WHAT THE TASK REQUIRES. Each line from the one containing "maximální teplotu pro daný prvek infrastruktury." to the end of the entries is to be repeated exactly, and no other line.

Source texts of formatted documents.
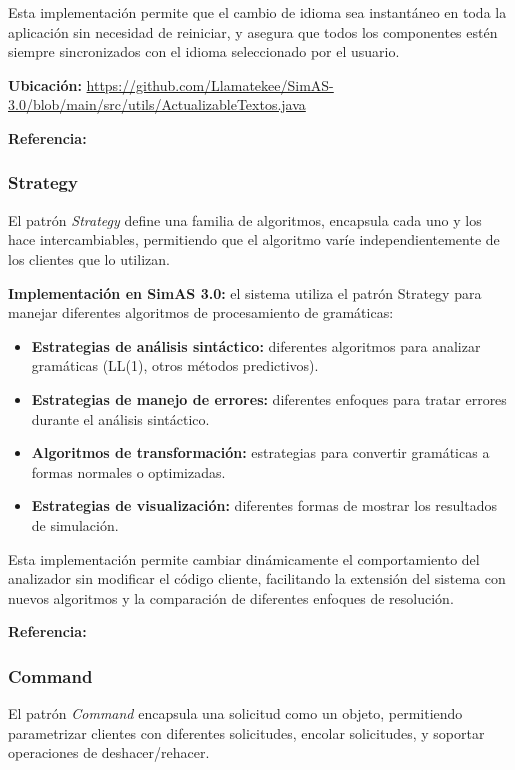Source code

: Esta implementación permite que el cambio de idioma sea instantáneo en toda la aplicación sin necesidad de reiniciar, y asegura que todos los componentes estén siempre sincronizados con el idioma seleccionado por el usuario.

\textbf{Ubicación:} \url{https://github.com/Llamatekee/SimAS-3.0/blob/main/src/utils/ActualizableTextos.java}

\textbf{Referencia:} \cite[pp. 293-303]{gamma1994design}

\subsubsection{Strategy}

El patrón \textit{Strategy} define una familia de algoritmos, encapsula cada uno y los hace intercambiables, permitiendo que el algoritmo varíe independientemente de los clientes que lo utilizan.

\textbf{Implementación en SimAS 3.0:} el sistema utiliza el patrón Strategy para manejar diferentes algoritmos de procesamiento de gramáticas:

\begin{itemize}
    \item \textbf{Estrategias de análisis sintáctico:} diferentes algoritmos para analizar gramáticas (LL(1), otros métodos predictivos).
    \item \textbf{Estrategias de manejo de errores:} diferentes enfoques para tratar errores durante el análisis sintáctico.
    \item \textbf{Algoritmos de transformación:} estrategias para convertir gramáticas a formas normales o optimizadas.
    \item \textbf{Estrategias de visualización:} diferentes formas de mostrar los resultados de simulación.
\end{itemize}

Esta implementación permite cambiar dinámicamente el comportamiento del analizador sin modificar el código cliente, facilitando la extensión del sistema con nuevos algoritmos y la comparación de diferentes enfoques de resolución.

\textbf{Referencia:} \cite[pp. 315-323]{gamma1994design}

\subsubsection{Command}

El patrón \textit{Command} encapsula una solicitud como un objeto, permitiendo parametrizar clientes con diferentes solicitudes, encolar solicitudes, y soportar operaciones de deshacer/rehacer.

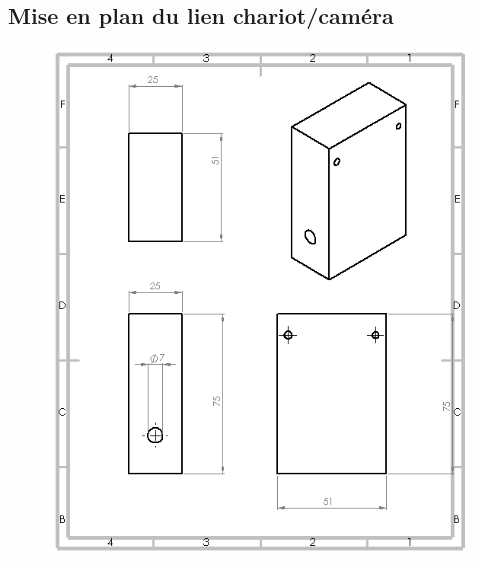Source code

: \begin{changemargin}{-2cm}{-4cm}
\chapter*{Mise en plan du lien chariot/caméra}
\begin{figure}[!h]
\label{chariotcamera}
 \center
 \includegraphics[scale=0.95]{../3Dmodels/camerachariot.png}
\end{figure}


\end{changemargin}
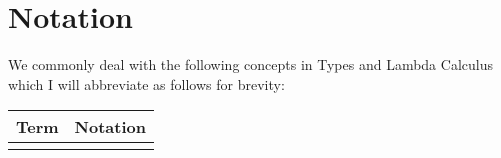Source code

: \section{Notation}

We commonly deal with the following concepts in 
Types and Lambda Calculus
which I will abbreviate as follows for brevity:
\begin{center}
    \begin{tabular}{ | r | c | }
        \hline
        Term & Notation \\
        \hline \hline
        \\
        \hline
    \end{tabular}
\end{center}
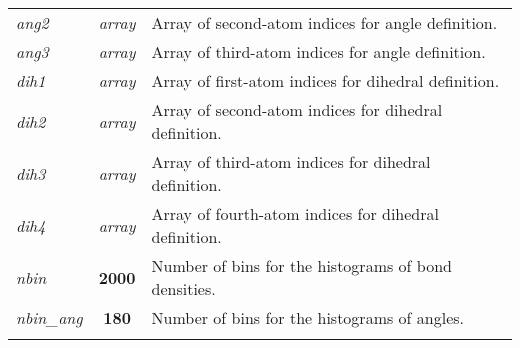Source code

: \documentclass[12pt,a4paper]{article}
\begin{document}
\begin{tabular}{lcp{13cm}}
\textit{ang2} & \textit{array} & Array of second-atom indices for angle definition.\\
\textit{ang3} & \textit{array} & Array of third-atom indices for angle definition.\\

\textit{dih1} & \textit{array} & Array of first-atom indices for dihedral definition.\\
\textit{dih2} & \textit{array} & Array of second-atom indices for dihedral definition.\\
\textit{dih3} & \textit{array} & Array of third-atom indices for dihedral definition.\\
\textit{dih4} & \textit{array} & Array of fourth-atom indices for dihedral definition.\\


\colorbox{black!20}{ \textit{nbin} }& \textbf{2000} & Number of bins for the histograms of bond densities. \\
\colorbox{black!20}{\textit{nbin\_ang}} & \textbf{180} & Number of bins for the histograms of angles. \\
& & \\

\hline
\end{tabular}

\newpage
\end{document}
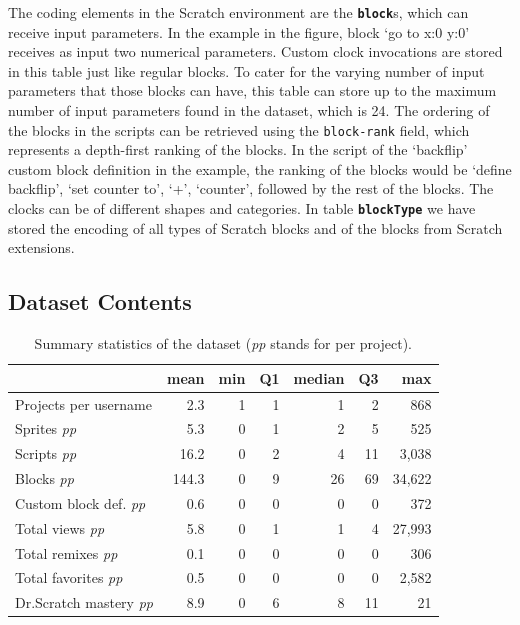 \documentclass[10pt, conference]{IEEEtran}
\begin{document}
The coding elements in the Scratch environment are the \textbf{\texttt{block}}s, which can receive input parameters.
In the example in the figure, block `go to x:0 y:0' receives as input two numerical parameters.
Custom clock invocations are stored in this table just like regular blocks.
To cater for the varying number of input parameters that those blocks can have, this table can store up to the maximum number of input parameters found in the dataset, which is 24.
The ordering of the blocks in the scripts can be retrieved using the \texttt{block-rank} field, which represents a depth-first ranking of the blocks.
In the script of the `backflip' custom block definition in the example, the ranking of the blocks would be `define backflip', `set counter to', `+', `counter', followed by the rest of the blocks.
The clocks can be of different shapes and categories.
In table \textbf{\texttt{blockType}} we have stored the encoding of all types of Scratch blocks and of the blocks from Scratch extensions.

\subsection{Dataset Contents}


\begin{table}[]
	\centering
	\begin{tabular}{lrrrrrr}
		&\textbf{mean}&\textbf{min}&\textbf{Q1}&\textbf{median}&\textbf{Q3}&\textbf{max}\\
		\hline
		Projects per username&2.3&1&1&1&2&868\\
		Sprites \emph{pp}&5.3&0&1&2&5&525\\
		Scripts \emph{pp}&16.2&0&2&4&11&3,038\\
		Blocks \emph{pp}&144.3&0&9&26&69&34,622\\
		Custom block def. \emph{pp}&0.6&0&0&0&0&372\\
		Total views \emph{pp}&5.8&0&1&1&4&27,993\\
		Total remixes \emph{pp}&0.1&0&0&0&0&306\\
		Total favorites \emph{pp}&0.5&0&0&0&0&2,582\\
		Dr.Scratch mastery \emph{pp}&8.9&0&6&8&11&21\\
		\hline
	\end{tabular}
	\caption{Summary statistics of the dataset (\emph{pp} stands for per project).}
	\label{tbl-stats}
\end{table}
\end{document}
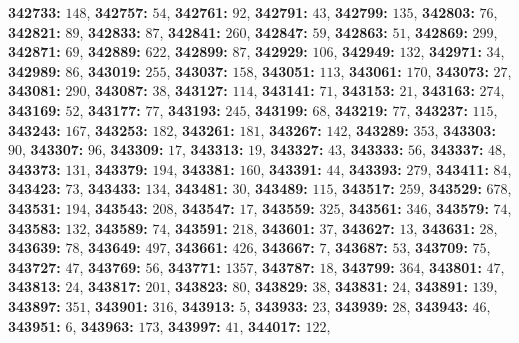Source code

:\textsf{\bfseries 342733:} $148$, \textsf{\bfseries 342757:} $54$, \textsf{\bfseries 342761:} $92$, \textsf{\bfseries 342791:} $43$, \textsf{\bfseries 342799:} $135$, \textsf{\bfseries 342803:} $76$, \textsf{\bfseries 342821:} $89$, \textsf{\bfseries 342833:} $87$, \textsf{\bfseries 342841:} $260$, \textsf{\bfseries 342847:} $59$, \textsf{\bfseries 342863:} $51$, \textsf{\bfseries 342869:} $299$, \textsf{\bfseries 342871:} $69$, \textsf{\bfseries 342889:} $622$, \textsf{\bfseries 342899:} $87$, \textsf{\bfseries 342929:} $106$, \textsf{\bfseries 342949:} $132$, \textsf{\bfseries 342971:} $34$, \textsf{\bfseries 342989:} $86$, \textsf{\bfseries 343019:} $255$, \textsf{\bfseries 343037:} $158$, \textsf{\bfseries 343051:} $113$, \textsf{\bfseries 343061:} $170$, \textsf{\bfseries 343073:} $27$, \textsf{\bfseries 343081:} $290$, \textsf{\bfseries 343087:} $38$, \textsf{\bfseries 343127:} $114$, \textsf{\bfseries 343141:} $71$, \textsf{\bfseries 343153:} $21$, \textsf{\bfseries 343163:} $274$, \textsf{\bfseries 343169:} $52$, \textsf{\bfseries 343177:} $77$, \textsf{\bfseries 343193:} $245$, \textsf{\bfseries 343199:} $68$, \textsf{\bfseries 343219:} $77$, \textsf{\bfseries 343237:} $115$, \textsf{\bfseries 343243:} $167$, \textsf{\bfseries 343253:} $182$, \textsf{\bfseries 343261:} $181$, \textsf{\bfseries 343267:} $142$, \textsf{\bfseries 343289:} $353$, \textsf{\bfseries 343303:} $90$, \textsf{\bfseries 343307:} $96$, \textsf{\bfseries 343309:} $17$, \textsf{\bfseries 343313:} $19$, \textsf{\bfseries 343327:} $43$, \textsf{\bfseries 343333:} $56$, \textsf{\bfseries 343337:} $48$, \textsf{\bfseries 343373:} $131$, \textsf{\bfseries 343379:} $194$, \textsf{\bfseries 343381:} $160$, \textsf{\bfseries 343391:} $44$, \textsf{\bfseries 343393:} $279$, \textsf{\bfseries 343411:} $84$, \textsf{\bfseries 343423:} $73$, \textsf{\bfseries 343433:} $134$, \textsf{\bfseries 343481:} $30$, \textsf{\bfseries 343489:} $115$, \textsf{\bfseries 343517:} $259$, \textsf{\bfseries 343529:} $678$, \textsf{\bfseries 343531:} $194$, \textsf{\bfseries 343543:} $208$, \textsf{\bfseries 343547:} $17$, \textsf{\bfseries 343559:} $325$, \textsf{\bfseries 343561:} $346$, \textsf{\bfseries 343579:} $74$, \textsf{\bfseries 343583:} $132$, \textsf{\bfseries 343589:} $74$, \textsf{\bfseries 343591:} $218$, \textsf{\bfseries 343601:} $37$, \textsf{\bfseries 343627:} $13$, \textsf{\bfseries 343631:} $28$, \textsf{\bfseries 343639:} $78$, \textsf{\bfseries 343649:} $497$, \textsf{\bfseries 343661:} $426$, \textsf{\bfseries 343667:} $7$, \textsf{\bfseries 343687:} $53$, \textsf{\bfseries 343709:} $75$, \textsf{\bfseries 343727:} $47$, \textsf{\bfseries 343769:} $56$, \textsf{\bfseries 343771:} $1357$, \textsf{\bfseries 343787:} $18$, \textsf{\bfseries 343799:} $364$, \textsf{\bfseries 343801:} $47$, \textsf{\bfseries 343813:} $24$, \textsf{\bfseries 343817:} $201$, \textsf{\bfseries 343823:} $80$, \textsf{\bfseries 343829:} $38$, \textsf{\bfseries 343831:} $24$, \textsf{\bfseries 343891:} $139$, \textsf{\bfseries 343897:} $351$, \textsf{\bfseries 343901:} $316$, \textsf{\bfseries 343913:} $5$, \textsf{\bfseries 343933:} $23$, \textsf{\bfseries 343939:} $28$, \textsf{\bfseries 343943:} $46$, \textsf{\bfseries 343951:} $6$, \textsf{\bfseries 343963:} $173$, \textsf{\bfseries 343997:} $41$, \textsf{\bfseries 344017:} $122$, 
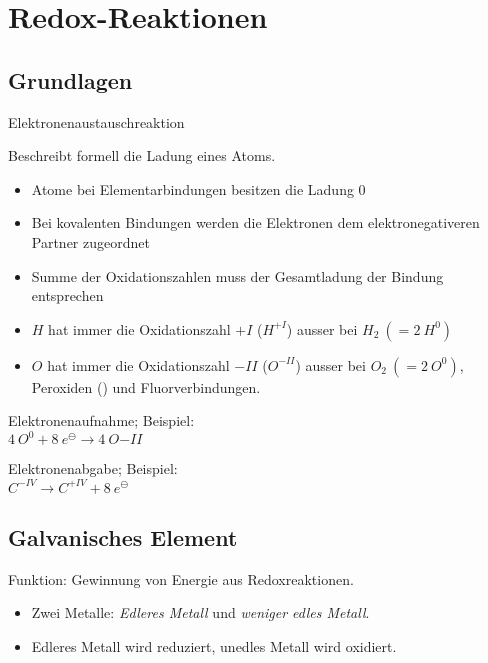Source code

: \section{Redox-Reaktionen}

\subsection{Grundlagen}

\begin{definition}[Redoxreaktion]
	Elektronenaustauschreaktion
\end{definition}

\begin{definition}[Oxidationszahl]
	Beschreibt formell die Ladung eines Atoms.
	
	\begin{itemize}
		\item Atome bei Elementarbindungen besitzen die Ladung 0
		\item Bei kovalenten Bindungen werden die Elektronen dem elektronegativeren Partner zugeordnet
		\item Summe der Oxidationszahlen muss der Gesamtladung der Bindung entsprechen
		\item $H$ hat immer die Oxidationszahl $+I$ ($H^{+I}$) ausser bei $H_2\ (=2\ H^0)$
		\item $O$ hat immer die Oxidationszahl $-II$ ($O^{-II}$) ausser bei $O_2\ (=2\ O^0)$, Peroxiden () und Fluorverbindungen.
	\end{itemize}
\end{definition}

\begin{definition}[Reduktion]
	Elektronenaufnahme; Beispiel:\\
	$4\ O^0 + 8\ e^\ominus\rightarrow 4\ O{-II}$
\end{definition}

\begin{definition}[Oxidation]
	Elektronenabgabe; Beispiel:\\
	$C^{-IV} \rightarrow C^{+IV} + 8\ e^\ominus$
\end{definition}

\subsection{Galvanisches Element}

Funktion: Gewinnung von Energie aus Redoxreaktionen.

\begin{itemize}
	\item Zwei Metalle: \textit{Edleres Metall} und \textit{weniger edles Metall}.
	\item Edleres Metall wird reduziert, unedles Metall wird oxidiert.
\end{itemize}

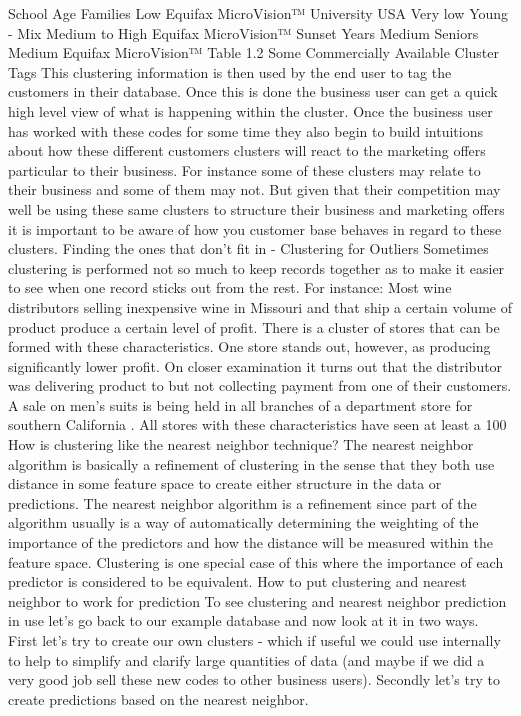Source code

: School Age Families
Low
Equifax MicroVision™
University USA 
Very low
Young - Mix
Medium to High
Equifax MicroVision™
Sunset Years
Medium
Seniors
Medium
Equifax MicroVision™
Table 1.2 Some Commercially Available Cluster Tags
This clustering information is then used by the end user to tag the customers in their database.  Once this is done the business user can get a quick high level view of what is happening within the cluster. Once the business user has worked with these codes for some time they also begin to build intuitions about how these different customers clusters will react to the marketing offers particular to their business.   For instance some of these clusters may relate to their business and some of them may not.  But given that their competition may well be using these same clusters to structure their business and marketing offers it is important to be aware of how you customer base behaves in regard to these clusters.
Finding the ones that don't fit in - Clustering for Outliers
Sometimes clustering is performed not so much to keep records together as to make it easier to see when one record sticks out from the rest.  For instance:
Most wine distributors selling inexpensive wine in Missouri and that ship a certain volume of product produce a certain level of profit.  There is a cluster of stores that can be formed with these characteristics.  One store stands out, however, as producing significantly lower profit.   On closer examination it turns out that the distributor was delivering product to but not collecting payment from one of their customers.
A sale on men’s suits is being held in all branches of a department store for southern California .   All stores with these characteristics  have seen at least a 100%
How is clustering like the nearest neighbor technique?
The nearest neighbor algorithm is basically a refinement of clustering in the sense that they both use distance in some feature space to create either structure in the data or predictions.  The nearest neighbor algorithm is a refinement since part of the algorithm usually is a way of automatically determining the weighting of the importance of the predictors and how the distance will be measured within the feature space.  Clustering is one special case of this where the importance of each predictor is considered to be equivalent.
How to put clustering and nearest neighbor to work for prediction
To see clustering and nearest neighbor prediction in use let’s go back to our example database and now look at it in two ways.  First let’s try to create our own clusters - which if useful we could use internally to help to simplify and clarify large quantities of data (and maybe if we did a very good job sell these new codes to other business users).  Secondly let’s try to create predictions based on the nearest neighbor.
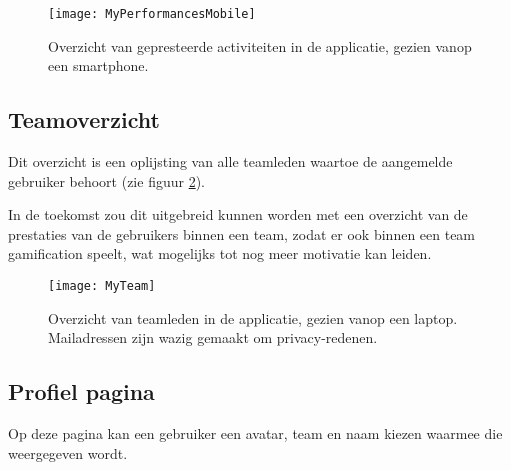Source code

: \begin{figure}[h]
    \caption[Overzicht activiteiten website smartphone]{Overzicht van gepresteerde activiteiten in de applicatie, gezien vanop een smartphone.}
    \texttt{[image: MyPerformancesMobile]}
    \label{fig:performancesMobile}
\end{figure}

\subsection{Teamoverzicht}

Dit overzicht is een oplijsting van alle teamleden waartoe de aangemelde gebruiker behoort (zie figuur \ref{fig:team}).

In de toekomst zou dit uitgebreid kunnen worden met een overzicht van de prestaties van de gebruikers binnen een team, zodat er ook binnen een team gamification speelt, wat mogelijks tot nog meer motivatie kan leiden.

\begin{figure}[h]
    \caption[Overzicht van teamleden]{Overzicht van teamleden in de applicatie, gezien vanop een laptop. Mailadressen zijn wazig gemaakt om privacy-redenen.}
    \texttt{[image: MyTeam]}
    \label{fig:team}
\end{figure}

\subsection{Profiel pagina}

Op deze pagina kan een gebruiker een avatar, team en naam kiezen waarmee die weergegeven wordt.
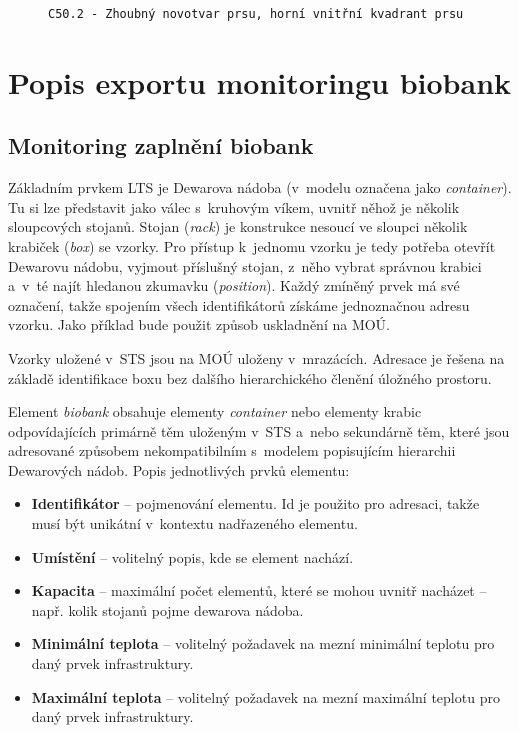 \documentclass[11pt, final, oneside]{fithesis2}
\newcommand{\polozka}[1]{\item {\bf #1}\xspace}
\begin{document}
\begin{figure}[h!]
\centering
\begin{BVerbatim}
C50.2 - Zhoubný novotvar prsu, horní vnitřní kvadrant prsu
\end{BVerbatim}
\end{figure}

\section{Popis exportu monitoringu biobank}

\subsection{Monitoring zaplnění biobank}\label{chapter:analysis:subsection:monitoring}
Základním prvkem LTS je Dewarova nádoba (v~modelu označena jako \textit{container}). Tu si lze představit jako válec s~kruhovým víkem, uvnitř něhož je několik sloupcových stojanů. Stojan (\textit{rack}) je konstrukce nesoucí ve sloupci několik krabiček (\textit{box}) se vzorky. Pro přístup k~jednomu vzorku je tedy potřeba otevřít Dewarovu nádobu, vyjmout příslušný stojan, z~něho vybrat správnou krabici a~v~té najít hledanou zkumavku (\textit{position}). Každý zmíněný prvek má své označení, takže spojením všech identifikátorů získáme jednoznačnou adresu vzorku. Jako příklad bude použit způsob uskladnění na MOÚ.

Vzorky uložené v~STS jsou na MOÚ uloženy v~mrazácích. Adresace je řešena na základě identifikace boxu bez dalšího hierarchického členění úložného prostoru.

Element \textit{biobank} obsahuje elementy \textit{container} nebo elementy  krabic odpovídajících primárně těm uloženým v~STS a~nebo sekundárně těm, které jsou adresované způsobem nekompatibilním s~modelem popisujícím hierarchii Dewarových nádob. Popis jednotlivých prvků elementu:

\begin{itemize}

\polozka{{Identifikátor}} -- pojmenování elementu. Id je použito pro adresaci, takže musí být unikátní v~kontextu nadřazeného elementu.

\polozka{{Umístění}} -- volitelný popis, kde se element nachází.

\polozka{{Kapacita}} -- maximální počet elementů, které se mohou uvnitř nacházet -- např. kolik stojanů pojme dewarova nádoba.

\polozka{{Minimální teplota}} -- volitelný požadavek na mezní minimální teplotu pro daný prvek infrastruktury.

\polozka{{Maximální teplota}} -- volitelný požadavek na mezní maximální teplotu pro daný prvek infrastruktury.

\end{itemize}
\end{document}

YOUR SOLUTION.
\polozka{{Maximální teplota}} -- volitelný požadavek na mezní maximální teplotu pro daný prvek infrastruktury.

\end{itemize}
\end{document}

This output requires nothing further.